However, there is still a lack of sufficient clinical evidence on the efficacy and safety of CCRT combined with ICIs in LACC patients. In this systematic study and meta-analysis, we systematically elucidated the efficacy of CCRT combined with immunotherapy in LACC patients on the basis of published randomized controlled trials (RCTs).

Objectives and research question

Therefore, this review aimed to summarize the clinical trials that have focused on CCRT combined with ICIs for the management of LACC.

Methods and materials

Study registration

This meta-analysis protocol was registered on PROSPERO (ID: 560803). This study was conducted in accordance with the Preferred Reporting Items for Systematic Reviews and Meta-Analyses (PRISMA) statement.

Search strategy

We conducted a systematic search of the Web of Science, PubMed, EMBASE, ClinicalTrial, ScienceDirect and Cochrane Library databases. The search terms included cervical cancer, immunotherapy, checkpoint inhibitor, radiotherapy and chemotherapy. The latest search was conducted on 22 June 2024. First, a repeated evaluation of the literature obtained from the search was conducted. After removing duplicates, a reviewer screened the titles of the studies to identify potentially suitable studies. Two reviewers subsequently independently screened the records on the basis of the abstracts/full texts. If there was any disagreement regarding the included literature, it was resolved through discussion.

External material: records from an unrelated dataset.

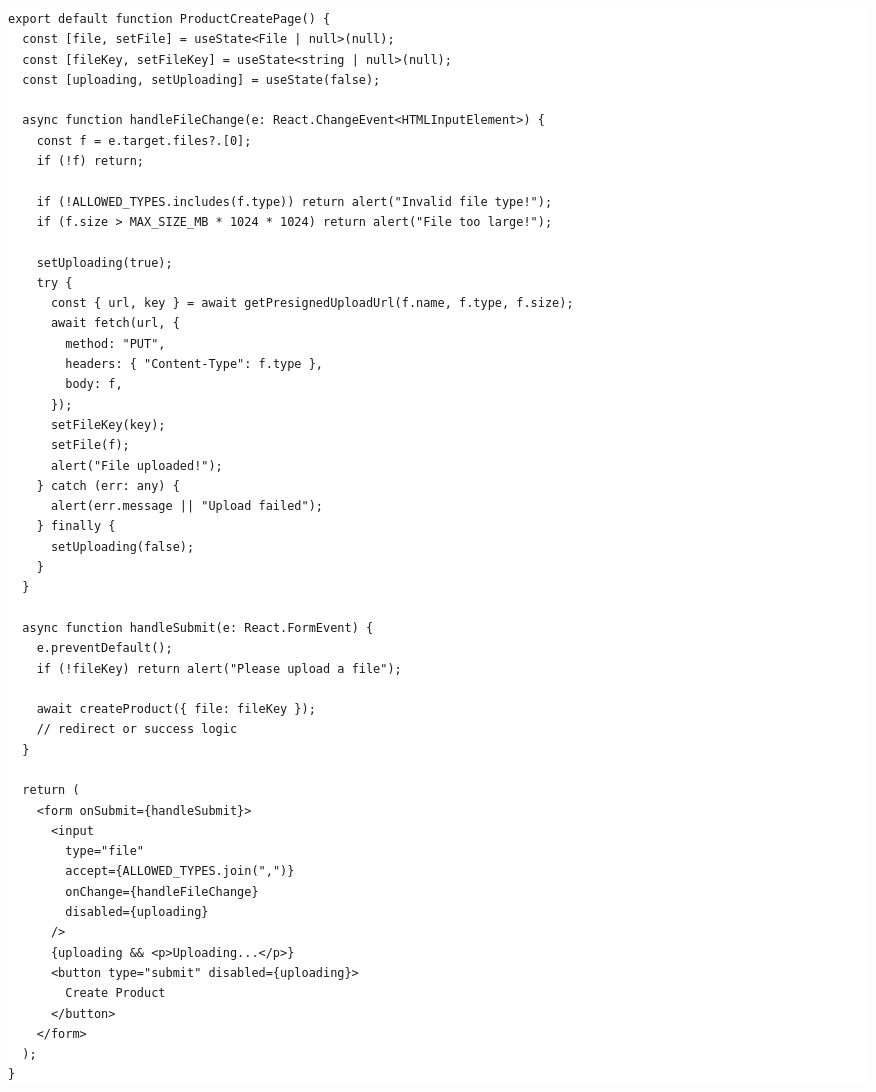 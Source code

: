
 ```tsx
export default function ProductCreatePage() {
  const [file, setFile] = useState<File | null>(null);
  const [fileKey, setFileKey] = useState<string | null>(null);
  const [uploading, setUploading] = useState(false);

  async function handleFileChange(e: React.ChangeEvent<HTMLInputElement>) {
    const f = e.target.files?.[0];
    if (!f) return;

    if (!ALLOWED_TYPES.includes(f.type)) return alert("Invalid file type!");
    if (f.size > MAX_SIZE_MB * 1024 * 1024) return alert("File too large!");

    setUploading(true);
    try {
      const { url, key } = await getPresignedUploadUrl(f.name, f.type, f.size);
      await fetch(url, {
        method: "PUT",
        headers: { "Content-Type": f.type },
        body: f,
      });
      setFileKey(key);
      setFile(f);
      alert("File uploaded!");
    } catch (err: any) {
      alert(err.message || "Upload failed");
    } finally {
      setUploading(false);
    }
  }

  async function handleSubmit(e: React.FormEvent) {
    e.preventDefault();
    if (!fileKey) return alert("Please upload a file");

    await createProduct({ file: fileKey });
    // redirect or success logic
  }

  return (
    <form onSubmit={handleSubmit}>
      <input
        type="file"
        accept={ALLOWED_TYPES.join(",")}
        onChange={handleFileChange}
        disabled={uploading}
      />
      {uploading && <p>Uploading...</p>}
      <button type="submit" disabled={uploading}>
        Create Product
      </button>
    </form>
  );
}
```
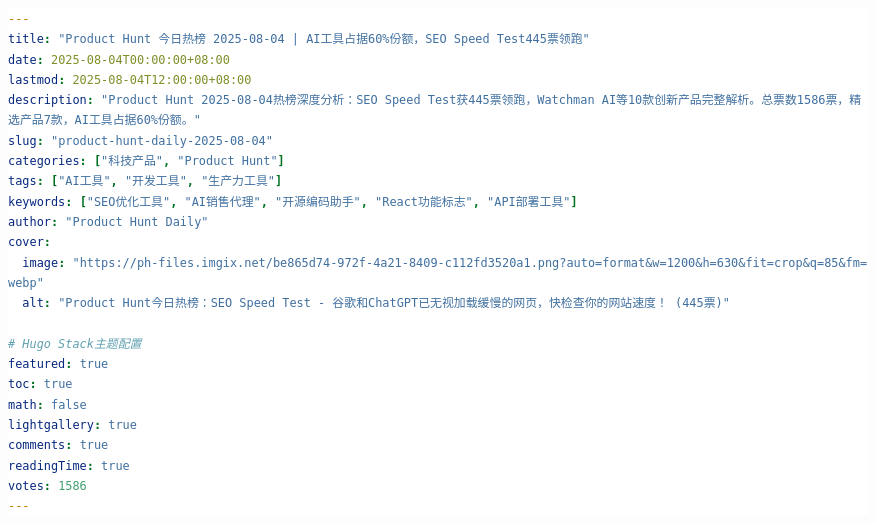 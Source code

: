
```yaml
---
title: "Product Hunt 今日热榜 2025-08-04 | AI工具占据60%份额，SEO Speed Test445票领跑"
date: 2025-08-04T00:00:00+08:00
lastmod: 2025-08-04T12:00:00+08:00
description: "Product Hunt 2025-08-04热榜深度分析：SEO Speed Test获445票领跑，Watchman AI等10款创新产品完整解析。总票数1586票，精选产品7款，AI工具占据60%份额。"
slug: "product-hunt-daily-2025-08-04"
categories: ["科技产品", "Product Hunt"]
tags: ["AI工具", "开发工具", "生产力工具"]
keywords: ["SEO优化工具", "AI销售代理", "开源编码助手", "React功能标志", "API部署工具"]
author: "Product Hunt Daily"
cover:
  image: "https://ph-files.imgix.net/be865d74-972f-4a21-8409-c112fd3520a1.png?auto=format&w=1200&h=630&fit=crop&q=85&fm=webp"
  alt: "Product Hunt今日热榜：SEO Speed Test - 谷歌和ChatGPT已无视加载缓慢的网页，快检查你的网站速度！ (445票)"

# Hugo Stack主题配置
featured: true
toc: true
math: false
lightgallery: true
comments: true
readingTime: true
votes: 1586
---
```



<meta property="og:title" content="Product Hunt 今日热榜 2025-08-04 | AI工具占据60%份额，SEO Speed Test445票领跑">
<meta property="og:description" content="Product Hunt 2025-08-04热榜深度分析：SEO Speed Test获445票领跑，Watchman AI等10款创新产品完整解析。总票数2047票，精选产品7款，AI工具占据60%份额。">
<meta property="og:type" content="article">
<meta property="og:site_name" content="Product Hunt 每日中文热榜">
<meta property="og:url" content="https://yourdomain.com/news/product-hunt-daily-2025-08-04/">
<meta property="og:image" content="https://ph-files.imgix.net/be865d74-972f-4a21-8409-c112fd3520a1.png?auto=format&w=1200&h=630&fit=crop&q=85&fm=webp">
<meta property="og:image:width" content="1200">
<meta property="og:image:height" content="630">

<meta name="twitter:card" content="summary_large_image">
<meta name="twitter:title" content="Product Hunt 今日热榜 | 10款创新产品推荐">
<meta name="twitter:description" content="SEO Speed Test等热门产品推荐 #ProductHunt #AI #科技">
<meta name="twitter:image" content="https://ph-files.imgix.net/be865d74-972f-4a21-8409-c112fd3520a1.png?auto=format&w=1200&h=630&fit=crop&q=85&fm=webp">

<script type="application/ld+json">
{
  "@context": "https://schema.org",
  "@type": "Article",
  "headline": "Product Hunt 今日热榜 2025-08-04 | AI工具占据60%份额，SEO Speed Test445票领跑",
  "description": "Product Hunt 2025-08-04热榜深度分析：SEO Speed Test获445票领跑，Watchman AI等10款创新产品完整解析。总票数2047票，精选产品7款，AI工具占据60%份额。",
  "author": {
    "@type": "Organization",
    "name": "Product Hunt Daily"
  },
  "publisher": {
    "@type": "Organization",
    "name": "Product Hunt Daily"
  },
  "datePublished": "2025-08-04T00:00:00+08:00",
  "dateModified": "2025-08-04T12:00:00+08:00",
  "mainEntityOfPage": {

Participants, interventions, and comparator

Patients aged >18 years who had an LACC diagnosis confirmed by pathology were included. Patients who experienced recurrence were excluded.

Intervention

Treatment group

Patients who received CCRT with concurrent immunotherapy.

Control group

Patients who received CCRT without concurrent immunotherapy.

Outcomes

Primary outcomes

Objective response rate (ORR).

Progression-free survival (PFS).

Overall survival (OS).

Secondary outcomes

Adverse events (AEs) included all-grade treatment-related AEs, treatment-related grade 3 or higher AEs, all-grade immunotherapy-related AEs (irAEs), grade 3 or higher irAEs and individual toxicity ≥grade 3.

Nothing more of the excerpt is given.